The Line: Consumer Prices Rose 2.7% Over the Past Year

  
2 Min Read

By Gregory Heym, BHS Chief Economist and and host of Crossing The Line

Today, the PI brothers give us the latest on inflation, and we find out if mortgage rates can fall for a third straight week.

 Consumer Prices Rose 2.7% Over the Past Year

While that annual gain, and the 0.3% monthly gain were expected, there is still a lot to be worried about in this report. Such as:

  • At 2.7%, the annual rate of inflation remains well above the Fed’s 2% target. What’s even more concerning is that this rate was so high even with a 3.2% decline in energy prices over the past year.

  • Core inflation—which excludes food and energy prices and is typically what the Fed pays the most attention to—rose at a 3.3% pace over the past year. Even more above the Fed’s 2% target.

  • The 0.3% monthly gain in the headline number was the highest since April.

  • Housing accounted for almost 40% of the monthly increase in headline CPI, but there are signs that housing inflation is starting to moderate.

  • The producer price index came in higher than expected for November, but luckily not too many people care about PPI.

Even with this data, markets fully expect the Fed to cut rates another 25 basis points at their meeting next week, but now they aren’t so sure about a January 2025 rate cut.

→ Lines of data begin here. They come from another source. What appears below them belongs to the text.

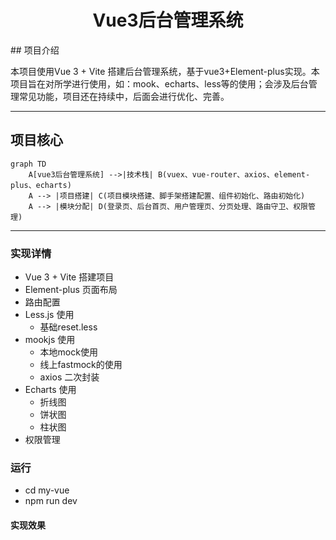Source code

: <h1 align="center"> Vue3后台管理系统 </h1>
## 项目介绍

本项目使用Vue 3 + Vite 搭建后台管理系统，基于vue3+Element-plus实现。本项目旨在对所学进行使用，如：mook、echarts、less等的使用；会涉及后台管理常见功能，项目还在持续中，后面会进行优化、完善。
***
## 项目核心
```
graph TD
    A[vue3后台管理系统] -->|技术栈| B(vuex、vue-router、axios、element-plus、echarts)
    A --> |项目搭建| C(项目模块搭建、脚手架搭建配置、组件初始化、路由初始化)
    A --> |模块分配| D(登录页、后台首页、用户管理页、分页处理、路由守卫、权限管理)

```
***
### 实现详情
- Vue 3 + Vite 搭建项目
- Element-plus 页面布局
- 路由配置
- Less.js 使用 
    - 基础reset.less
- mookjs 使用
    - 本地mock使用
    - 线上fastmock的使用
    - axios 二次封装
- Echarts 使用
    - 折线图
    - 饼状图
    - 柱状图
- 权限管理

### 运行
- cd my-vue
- npm run dev

#### 实现效果



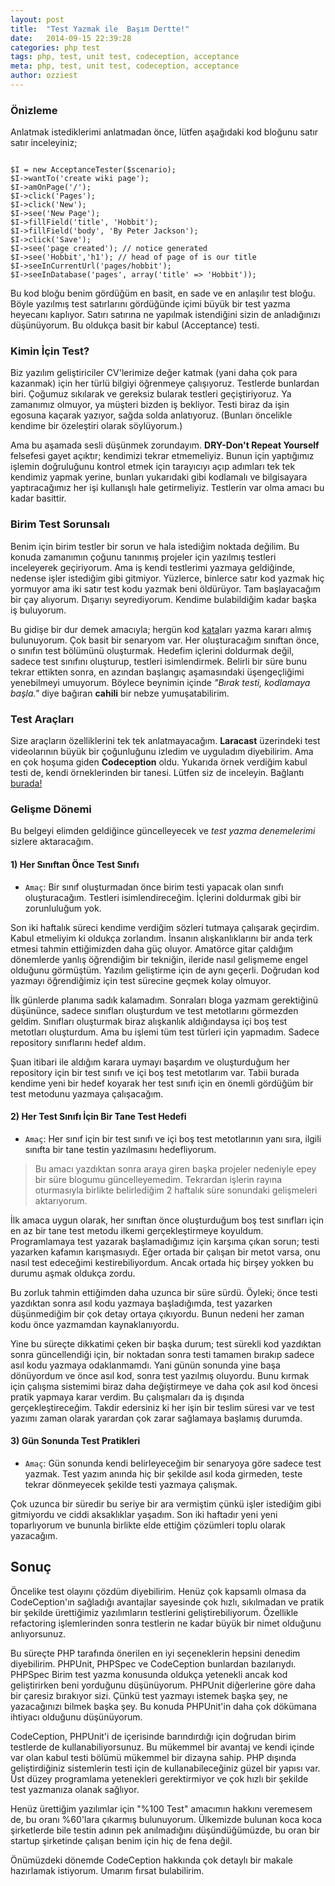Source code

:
 ```yaml
---
layout: post
title:  "Test Yazmak ile  Başım Dertte!"
date:   2014-09-15 22:39:28
categories: php test 
tags: php, test, unit test, codeception, acceptance
meta: php, test, unit test, codeception, acceptance
author: ozziest
---
```


### Önizleme 

Anlatmak istediklerimi anlatmadan önce, lütfen aşağıdaki kod bloğunu satır satır inceleyiniz;

<pre><code class="language-php">
$I = new AcceptanceTester($scenario);
$I->wantTo('create wiki page');
$I->amOnPage('/');
$I->click('Pages');
$I->click('New');
$I->see('New Page');
$I->fillField('title', 'Hobbit');
$I->fillField('body', 'By Peter Jackson');
$I->click('Save');
$I->see('page created'); // notice generated
$I->see('Hobbit','h1'); // head of page of is our title
$I->seeInCurrentUrl('pages/hobbit'); 
$I->seeInDatabase('pages', array('title' => 'Hobbit'));
</code></pre>

Bu kod bloğu benim gördüğüm en basit, en sade ve en anlaşılır test bloğu. Böyle yazılmış test satırlarını gördüğünde içimi büyük bir test yazma heyecanı kaplıyor. Satırı satırına ne yapılmak istendiğini sizin de anladığınızı düşünüyorum. Bu oldukça basit bir kabul (Acceptance) testi. 

### Kimin İçin Test?

Biz yazılım geliştiriciler CV'lerimize değer katmak (yani daha çok para kazanmak) için her türlü bilgiyi öğrenmeye çalışıyoruz. Testlerde bunlardan biri. Çoğumuz sıkılarak ve gereksiz bularak testleri geçiştiriyoruz. Ya zamanımız olmuyor, ya müşteri bizden iş bekliyor. Testi biraz da işin egosuna kaçarak yazıyor, sağda solda anlatıyoruz. (Bunları öncelikle kendime bir özeleştiri olarak söylüyorum.)

Ama bu aşamada sesli düşünmek zorundayım. **DRY-Don't Repeat Yourself** felsefesi gayet açıktır; kendimizi tekrar etmemeliyiz. Bunun için yaptığımız işlemin doğruluğunu kontrol etmek için tarayıcıyı açıp adımları tek tek kendimiz yapmak yerine, bunları yukarıdaki gibi kodlamalı ve bilgisayara yaptıracağımız her işi kullanışlı hale getirmeliyiz. Testlerin var olma amacı bu kadar basittir.

### Birim Test Sorunsalı

Benim için birim testler bir sorun ve hala istediğim noktada değilim. Bu konuda zamanımın çoğunu tanınmış projeler için yazılmış testleri inceleyerek geçiriyorum. Ama iş kendi testlerimi yazmaya geldiğinde, nedense işler istediğim gibi gitmiyor. Yüzlerce, binlerce satır kod yazmak hiç yormuyor ama iki satır test kodu yazmak beni öldürüyor. Tam başlayacağım bir çay alıyorum. Dışarıyı seyrediyorum. Kendime bulabildiğim kadar başka iş buluyorum.  

Bu gidişe bir dur demek amacıyla; hergün kod [kata](http://tr.wikipedia.org/wiki/Kata)ları yazma kararı almış bulunuyorum. Çok basit bir senaryom var. Her oluşturacağım sınıftan önce, o sınıfın test bölümünü oluşturmak. Hedefim içlerini doldurmak değil, sadece test sınıfını oluşturup, testleri isimlendirmek. Belirli bir süre bunu tekrar ettikten sonra, en azından başlangıç aşamasındaki üşengeçliğimi yenebilmeyi umuyorum. Böylece beynimin içinde *"Bırak testi, kodlamaya başla."* diye bağıran **cahili** bir nebze yumuşatabilirim.

### Test Araçları 

Size araçların özelliklerini tek tek anlatmayacağım. **Laracast** üzerindeki test videolarının büyük bir çoğunluğunu izledim ve uyguladım diyebilirim. Ama en çok hoşuma giden **Codeception** oldu. Yukarıda örnek verdiğim kabul testi de, kendi örneklerinden bir tanesi. Lütfen siz de inceleyin. Bağlantı [burada!](http://codeception.com/)

### Gelişme Dönemi

Bu belgeyi elimden geldiğince güncelleyecek ve *test yazma denemelerimi* sizlere aktaracağım. 

#### 1) Her Sınıftan Önce Test Sınıfı

* `Amaç`: Bir sınıf oluşturmadan önce birim testi yapacak olan sınıfı oluşturacağım. Testleri isimlendireceğim. İçlerini doldurmak gibi bir zorunluluğum yok.

Son iki haftalık süreci kendime verdiğim sözleri tutmaya çalışarak geçirdim. Kabul etmeliyim ki oldukça zorlandım. İnsanın alışkanlıklarını bir anda terk etmesi tahmin ettiğimizden daha güç oluyor. Amatörce gitar çaldığım dönemlerde yanlış öğrendiğim bir tekniğin, ileride nasıl gelişmeme engel olduğunu görmüştüm. Yazılım geliştirme için de aynı geçerli. Doğrudan kod yazmayı öğrendiğimiz için test sürecine geçmek kolay olmuyor. 

İlk günlerde planıma sadık kalamadım. Sonraları bloga yazmam gerektiğinü düşününce, sadece sınıfları oluşturdum ve test metotlarını görmezden geldim. Sınıfları oluşturmak biraz alışkanlık aldığındaysa içi boş test metotları oluşturdum. Ama bu işlemi tüm test türleri için yapmadım. Sadece repository sınıflarını hedef aldım. 

Şuan itibari ile aldığım karara uymayı başardım ve oluşturduğum her repository için bir test sınıfı ve içi boş test metotlarım var. Tabii burada kendime yeni bir hedef koyarak her test sınıfı için en önemli gördüğüm bir test metodunu yazmaya çalışacağım.  

#### 2) Her Test Sınıfı İçin Bir Tane Test Hedefi

* `Amaç`: Her sınıf için bir test sınıfı ve içi boş test metotlarının yanı sıra, ilgili sınıfta bir tane testin yazılmasını hedefliyorum.  

> Bu amacı yazdıktan sonra araya giren başka projeler nedeniyle epey bir 
> süre blogumu güncelleyemedim. Tekrardan işlerin rayına oturmasıyla birlikte 
> belirlediğim 2 haftalık süre sonundaki gelişmeleri aktarıyorum.

İlk amaca uygun olarak, her sınıftan önce oluşturduğum boş test sınıfları için en az bir tane test metodu ilkemi gerçekleştirmeye koyuldum. Programlamaya test yazarak başlamadığımız için karşıma çıkan sorun; testi yazarken kafamın karışmasıydı. Eğer ortada bir çalışan bir metot varsa, onu nasıl test edeceğimi kestirebiliyordum. Ancak ortada hiç birşey yokken bu durumu aşmak oldukça zordu.

Bu zorluk tahmin ettiğimden daha uzunca bir süre sürdü. Öyleki; önce testi yazdıktan sonra asıl kodu yazmaya başladığımda, test yazarken düşünmediğim bir çok detay ortaya çıkıyordu. Bunun nedeni her zaman kodu önce yazmamdan kaynaklanıyordu. 

Yine bu süreçte dikkatimi çeken bir başka durum; test sürekli kod yazdıktan sonra güncellendiği için, bir noktadan sonra testi tamamen bırakıp sadece asıl kodu yazmaya odaklanmamdı. Yani günün sonunda yine başa dönüyordum ve önce asıl kod, sonra test yazılmış oluyordu. Bunu kırmak için çalışma sistemimi biraz daha değiştirmeye ve daha çok asıl kod öncesi pratik yapmaya karar verdim. Bu çalışmaları da iş dışında gerçekleştireceğim. Takdir edersiniz ki her işin bir teslim süresi var ve test yazımı zaman olarak yarardan çok zarar sağlamaya başlamış durumda.

#### 3) Gün Sonunda Test Pratikleri

* `Amaç`: Gün sonunda kendi belirleyeceğim bir senaryoya göre sadece test yazmak. Test yazım anında hiç bir şekilde asıl koda girmeden, teste tekrar dönmeyecek şekilde testi yazmaya çalışmak.

Çok uzunca bir süredir bu seriye bir ara vermiştim çünkü işler istediğim gibi gitmiyordu ve ciddi aksaklıklar yaşadım. Son iki haftadır yeni yeni toparlıyorum ve bununla birlikte elde ettiğim çözümleri toplu olarak yazacağım. 

## Sonuç

Öncelike test olayını çözdüm diyebilirim. Henüz çok kapsamlı olmasa da CodeCeption'ın sağladığı avantajlar sayesinde çok hızlı, sıkılmadan ve pratik bir şekilde ürettiğimiz yazılımların testlerini geliştirebiliyorum. Özellikle refactoring işlemlerinden sonra testlerin ne kadar büyük bir nimet olduğunu anlıyorsunuz. 

Bu süreçte PHP tarafında önerilen en iyi seçeneklerin hepsini denedim diyebilirim. PHPUnit, PHPSpec ve CodeCeption bunlardan bazılarıydı. PHPSpec Birim test yazma konusunda oldukça yetenekli ancak kod geliştirirken beni yorduğunu düşünüyorum. PHPUnit diğerlerine göre daha bir çaresiz bırakıyor sizi. Çünkü test yazmayı istemek başka şey, ne yazacağınızı bilmek başka şey. Bu konuda PHPUnit'in daha çok dökümana ihtiyacı olduğunu düşünüyorum. 

CodeCeption, PHPUnit'i de içerisinde barındırdığı için doğrudan birim testlerde de kullanabiliyorsunuz. Bu mükemmel bir avantaj ve kendi içinde var olan kabul testi bölümü mükemmel bir dizayna sahip. PHP dışında geliştirdiğiniz sistemlerin testi için de kullanabileceğiniz güzel bir yapısı var. Üst düzey programlama yetenekleri gerektirmiyor ve çok hızlı bir şekilde test yazmanıza olanak sağlıyor. 

Henüz ürettiğim yazılımlar için "%100 Test" amacımın hakkını veremesem de, bu oranı %60'lara çıkarmış bulunuyorum. Ülkemizde bulunan koca koca şirketlerde bile testin adının pek anılmadığını düşündüğümüzde, bu oran bir startup şirketinde çalışan benim için hiç de fena değil. 

Önümüzdeki dönemde CodeCeption hakkında çok detaylı bir makale hazırlamak istiyorum. Umarım fırsat bulabilirim.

Mortgage Rates Fall For the Third Straight Week

The average 30-year conforming mortgage rate fell to 6.6% this week, their third consecutive weekly decline. After rising to a recent high of 6.84% in the week ending November 21, rates have retreated nicely over the past three weeks. After a better-than-expected jobs report and some not-so-great inflation reports, it is a bit of a surprise that mortgage rates are still falling. That said, why question a good thing?